[Task to complete]
Each line of the listing that includes the string "Paranoia" is to be identified and copied.

[Data to process]
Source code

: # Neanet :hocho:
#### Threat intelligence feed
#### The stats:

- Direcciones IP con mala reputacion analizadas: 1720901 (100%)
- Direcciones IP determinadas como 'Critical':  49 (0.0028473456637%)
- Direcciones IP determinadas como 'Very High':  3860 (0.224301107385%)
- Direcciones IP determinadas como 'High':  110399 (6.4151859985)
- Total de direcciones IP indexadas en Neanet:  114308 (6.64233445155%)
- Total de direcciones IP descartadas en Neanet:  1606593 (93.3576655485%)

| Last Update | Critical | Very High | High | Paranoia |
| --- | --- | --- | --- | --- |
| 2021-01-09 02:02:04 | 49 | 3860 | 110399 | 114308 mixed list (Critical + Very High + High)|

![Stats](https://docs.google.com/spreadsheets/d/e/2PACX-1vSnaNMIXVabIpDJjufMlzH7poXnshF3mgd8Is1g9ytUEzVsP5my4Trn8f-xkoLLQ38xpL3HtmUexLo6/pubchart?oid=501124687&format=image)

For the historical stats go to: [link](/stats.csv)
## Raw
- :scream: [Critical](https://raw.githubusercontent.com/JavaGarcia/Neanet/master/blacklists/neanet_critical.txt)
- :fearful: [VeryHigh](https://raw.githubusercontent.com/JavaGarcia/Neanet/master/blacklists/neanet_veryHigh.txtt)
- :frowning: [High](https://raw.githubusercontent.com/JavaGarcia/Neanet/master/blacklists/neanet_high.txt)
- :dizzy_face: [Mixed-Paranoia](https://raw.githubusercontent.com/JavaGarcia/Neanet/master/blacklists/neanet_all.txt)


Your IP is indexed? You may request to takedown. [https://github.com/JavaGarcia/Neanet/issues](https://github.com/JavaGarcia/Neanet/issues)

[Output for this task]
| Last Update | Critical | Very High | High | Paranoia |
- :dizzy_face: [Mixed-Paranoia](https://raw.githubusercontent.com/JavaGarcia/Neanet/master/blacklists/neanet_all.txt)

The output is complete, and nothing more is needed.